Plaintiff’s allegations is that he was trafficked as a minor from the United States to Jamaica for purposes of enrolling him at Atlantis Leadership Academy, and while he was there he experienced numerous instances of physical, emotion, and mental abuse and neglect. [ECF No. 12-1 at 2]. Accordingly, Plaintiff’s request to proceed under pseudonym, subject to later opposition, is GRANTED. 2. Plaintiff’s Request for Entry of a Protective Order Under Rule 26(c)(1) of the Federal Rules of Civil Procedure, any “party or any person from whom discovery is sought may move for a protective order,” and the Court “may, for good cause, issue an order to protect a party or person from annoyance, embarrassment, oppression, or undue burden or expense.” Fed.

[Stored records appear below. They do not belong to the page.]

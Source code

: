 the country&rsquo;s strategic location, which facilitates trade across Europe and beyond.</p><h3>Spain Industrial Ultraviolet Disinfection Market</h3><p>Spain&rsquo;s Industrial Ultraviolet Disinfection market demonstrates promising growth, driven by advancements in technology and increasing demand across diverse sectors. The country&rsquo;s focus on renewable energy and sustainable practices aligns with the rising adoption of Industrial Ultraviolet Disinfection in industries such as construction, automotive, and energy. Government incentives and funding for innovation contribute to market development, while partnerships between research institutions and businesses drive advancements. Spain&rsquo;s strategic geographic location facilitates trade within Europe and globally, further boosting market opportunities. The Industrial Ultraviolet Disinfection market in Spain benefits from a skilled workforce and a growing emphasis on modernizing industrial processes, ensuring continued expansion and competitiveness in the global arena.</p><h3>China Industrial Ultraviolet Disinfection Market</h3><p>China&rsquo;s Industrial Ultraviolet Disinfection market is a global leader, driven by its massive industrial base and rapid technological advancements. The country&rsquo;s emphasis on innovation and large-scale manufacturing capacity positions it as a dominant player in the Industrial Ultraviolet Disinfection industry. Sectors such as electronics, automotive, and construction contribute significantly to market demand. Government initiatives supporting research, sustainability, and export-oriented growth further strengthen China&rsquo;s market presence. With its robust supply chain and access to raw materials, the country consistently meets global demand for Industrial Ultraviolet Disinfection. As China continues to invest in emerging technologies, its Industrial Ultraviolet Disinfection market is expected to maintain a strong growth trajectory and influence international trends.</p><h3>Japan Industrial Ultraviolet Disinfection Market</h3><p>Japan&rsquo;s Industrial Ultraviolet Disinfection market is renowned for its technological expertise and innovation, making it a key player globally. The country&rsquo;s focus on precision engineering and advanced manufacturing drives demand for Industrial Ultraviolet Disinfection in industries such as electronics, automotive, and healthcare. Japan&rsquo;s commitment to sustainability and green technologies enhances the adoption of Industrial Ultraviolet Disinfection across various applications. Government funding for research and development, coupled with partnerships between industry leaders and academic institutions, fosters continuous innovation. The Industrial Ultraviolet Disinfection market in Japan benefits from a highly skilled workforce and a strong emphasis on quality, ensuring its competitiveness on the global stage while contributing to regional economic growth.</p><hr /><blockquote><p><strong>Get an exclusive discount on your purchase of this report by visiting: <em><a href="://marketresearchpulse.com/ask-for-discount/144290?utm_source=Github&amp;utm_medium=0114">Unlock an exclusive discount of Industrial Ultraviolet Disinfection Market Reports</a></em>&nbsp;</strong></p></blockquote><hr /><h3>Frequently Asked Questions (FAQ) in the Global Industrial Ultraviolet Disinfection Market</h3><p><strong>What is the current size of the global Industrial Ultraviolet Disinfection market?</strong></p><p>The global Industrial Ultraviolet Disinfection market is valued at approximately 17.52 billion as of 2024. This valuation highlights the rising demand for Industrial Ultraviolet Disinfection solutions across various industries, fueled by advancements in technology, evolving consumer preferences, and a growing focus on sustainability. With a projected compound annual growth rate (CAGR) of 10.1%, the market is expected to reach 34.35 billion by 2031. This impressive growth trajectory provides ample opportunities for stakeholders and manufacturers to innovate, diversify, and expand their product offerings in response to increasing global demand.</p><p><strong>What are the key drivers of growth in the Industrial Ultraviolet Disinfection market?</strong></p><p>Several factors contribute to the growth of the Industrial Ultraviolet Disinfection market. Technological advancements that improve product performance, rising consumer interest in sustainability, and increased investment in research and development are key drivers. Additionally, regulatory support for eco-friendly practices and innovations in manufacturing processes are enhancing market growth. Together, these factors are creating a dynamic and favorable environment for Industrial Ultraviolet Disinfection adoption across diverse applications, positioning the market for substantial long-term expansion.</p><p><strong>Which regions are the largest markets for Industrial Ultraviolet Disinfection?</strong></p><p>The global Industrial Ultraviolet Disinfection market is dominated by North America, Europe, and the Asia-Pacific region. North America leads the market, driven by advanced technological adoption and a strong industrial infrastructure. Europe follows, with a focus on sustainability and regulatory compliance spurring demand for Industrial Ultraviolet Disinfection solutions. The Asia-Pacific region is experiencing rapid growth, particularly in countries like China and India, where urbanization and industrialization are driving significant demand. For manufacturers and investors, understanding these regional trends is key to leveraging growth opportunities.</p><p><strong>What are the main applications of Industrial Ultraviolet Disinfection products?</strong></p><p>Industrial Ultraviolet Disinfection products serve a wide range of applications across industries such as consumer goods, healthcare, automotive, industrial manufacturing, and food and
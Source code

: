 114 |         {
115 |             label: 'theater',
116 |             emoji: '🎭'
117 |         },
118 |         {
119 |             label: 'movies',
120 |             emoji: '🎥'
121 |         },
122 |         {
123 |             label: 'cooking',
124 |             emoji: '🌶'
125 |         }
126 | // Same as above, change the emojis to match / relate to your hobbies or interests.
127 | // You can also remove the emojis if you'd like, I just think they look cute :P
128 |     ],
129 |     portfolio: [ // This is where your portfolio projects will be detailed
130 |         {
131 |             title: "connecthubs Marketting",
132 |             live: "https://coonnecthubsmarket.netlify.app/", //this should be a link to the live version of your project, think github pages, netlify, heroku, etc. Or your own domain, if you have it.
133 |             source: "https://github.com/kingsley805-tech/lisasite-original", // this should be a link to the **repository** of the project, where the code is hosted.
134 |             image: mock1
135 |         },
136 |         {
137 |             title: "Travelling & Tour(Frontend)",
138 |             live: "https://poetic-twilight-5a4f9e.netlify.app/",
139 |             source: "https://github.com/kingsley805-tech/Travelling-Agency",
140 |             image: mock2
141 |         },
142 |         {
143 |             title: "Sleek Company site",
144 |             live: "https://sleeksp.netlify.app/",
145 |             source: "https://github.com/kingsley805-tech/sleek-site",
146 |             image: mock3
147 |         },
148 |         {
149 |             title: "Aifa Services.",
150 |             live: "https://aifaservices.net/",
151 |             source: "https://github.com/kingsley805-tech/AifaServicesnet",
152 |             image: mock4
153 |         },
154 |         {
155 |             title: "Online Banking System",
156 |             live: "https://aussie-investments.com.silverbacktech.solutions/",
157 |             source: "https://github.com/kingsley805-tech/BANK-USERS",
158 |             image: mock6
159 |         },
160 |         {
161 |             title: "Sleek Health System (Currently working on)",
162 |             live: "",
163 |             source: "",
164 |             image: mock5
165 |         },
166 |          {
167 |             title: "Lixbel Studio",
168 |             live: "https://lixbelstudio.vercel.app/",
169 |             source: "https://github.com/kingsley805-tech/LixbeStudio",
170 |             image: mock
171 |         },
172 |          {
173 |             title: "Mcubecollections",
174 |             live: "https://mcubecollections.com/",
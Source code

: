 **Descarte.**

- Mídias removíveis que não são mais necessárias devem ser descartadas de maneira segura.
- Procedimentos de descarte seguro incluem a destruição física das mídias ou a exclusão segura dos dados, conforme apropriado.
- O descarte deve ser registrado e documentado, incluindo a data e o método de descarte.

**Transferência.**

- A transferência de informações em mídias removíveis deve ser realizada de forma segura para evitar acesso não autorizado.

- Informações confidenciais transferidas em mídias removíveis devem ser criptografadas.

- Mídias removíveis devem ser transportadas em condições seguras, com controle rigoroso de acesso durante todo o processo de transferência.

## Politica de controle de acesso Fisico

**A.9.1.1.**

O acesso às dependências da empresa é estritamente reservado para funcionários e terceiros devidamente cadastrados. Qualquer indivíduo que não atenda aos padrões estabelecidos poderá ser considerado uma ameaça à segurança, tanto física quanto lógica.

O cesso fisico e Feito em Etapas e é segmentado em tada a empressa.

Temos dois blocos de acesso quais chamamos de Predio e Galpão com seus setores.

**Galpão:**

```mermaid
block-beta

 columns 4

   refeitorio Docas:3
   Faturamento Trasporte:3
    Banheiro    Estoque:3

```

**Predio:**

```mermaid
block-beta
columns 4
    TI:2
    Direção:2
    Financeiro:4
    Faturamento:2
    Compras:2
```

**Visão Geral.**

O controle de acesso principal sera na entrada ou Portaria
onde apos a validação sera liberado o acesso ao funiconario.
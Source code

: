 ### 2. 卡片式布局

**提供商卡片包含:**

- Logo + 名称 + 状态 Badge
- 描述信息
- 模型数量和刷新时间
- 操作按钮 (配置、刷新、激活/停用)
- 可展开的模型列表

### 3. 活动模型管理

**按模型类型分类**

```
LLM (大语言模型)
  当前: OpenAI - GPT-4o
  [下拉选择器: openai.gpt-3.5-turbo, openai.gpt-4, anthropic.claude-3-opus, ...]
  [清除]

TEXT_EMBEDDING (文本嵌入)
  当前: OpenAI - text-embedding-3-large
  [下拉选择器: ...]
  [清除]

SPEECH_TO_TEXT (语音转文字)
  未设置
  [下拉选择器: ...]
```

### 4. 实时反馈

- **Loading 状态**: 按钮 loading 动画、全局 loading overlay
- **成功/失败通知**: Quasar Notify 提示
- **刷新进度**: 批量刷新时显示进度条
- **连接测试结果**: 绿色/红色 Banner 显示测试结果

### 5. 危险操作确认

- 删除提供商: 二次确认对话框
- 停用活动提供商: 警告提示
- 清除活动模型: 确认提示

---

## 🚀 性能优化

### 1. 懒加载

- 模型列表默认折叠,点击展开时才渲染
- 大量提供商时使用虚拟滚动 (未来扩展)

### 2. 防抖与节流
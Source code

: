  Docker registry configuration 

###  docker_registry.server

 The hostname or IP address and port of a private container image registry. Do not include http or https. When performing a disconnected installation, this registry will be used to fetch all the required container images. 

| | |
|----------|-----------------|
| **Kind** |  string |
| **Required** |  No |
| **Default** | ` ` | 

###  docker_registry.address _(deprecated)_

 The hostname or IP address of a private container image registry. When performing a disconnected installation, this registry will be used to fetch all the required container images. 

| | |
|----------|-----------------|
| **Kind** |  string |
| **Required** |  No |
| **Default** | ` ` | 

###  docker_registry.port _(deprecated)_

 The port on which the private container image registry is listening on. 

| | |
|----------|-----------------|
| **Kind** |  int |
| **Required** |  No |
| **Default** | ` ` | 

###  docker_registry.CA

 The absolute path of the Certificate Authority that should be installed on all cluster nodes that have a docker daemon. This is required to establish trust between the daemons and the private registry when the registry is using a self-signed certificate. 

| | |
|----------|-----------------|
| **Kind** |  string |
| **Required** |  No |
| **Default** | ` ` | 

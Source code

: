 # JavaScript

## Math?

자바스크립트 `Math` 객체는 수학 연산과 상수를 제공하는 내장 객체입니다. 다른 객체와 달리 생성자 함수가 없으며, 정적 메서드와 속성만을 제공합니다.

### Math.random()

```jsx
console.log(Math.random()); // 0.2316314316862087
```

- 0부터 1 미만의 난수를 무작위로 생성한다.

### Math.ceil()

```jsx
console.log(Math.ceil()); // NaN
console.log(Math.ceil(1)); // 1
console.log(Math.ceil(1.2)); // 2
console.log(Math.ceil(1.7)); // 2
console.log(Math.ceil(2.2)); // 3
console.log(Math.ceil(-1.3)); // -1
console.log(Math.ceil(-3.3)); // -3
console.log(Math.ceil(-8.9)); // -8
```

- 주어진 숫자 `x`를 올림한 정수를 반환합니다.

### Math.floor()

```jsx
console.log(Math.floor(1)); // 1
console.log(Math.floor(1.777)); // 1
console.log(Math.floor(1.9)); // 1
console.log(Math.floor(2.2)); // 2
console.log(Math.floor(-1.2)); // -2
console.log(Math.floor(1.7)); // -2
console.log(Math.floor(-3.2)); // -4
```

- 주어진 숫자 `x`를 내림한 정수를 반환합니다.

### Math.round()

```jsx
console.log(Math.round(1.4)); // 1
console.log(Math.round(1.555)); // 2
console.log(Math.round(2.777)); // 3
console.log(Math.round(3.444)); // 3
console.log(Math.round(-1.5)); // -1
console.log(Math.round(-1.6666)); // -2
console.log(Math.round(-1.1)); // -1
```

R. Civ. P. 26(c)(1). “The party seeking a protective order has the burden to demonstrate good cause, and must make ‘a particular and specific demonstration of fact as

distinguished from stereotyped and conclusory statements’ supporting the need for a protective order.” Auto-Owners Ins. Co. v. Southeast Floating Docks, Inc., 231 F.R.D. 426, 429–30 (M.D. Fla. 2005) (citing U.S. v. Garrett, 571 F.2d 1323, 1326 n.3 (5th Cir. 1978)). The decision to enter a protective order is within the Court’s discretion and does not depend on a legal privilege. Id. at 429 (citing Farnsworth v. Procter & Gamble Co., 758 F.2d 1545, 1548 (11th Cir. 1985)). The Eleventh Circuit has found that in determining whether to enter a protective order, courts must analyze: “(1) the severity and the likelihood of the perceived harm; (2) the precision with which the order is drawn; (3) the availability of a less onerous alternative; and (4) the duration of the order.” In re Alexander Grant & Co. Litig., 820 F.2d 352, 356 (11th Cir. 1987). However, these factors are not exhaustive and “the sole criterion for determining the validity of a protective order is the statutory requirement of ‘good cause’ … [, which] signifies a sound basis or legitimate need to take judicial action.” Id. Moreover, the most critical factor for the Court to analyze under Rule 26(c) is the

“balancing of interests” between the parties. See In re Chiquita Brands Int’l, Inc., 965 F.3d at 1251. The Court finds, subject to later opposition by Defendants, that Plaintiff has shown good cause for entering his proposed protective order as it is presently written. The proposed protective order, based upon the showing before the Court at this time, strikes the appropriate balance between Plaintiff’s safety interests and Defendants’ interests in investigating and defending against Plaintiff’s claims. Thus, Plaintiff’s request for entry of a protective order is GRANTED. Accordingly, it is ORDERED AND ADJUDGED that the Motion [ECF No. 12] 1s GRANTED. Defendants may oppose the Motion if they wish once they are served and move the Court to lift the protections of anonymity and the protective order. The following protections to Plaintiffs identity apply: 1. Plaintiff shall proceed in pseudonym and the docket shall continue to reflect Plaintiff's name as “A.C.” 2. Plaintiff shall be referred to by pseudonym in all depositions, pleadings, and other documents related to this litigation and in all proceedings held before this Court; 3. Plaintiffs identity shall be available to the attorneys of record and in-house counsel for the Defendants, who shall not disclose or permit disclosure thereof, except to their law partners, associates and persons employed in the law offices of such attorneys; 4. Each person whom Plaintiff's identity 1s disclosed pursuant to this Order shall agree in advance that he or she will not disclose Plaintiffs identity to any other person and shall be bound by this Order; 5.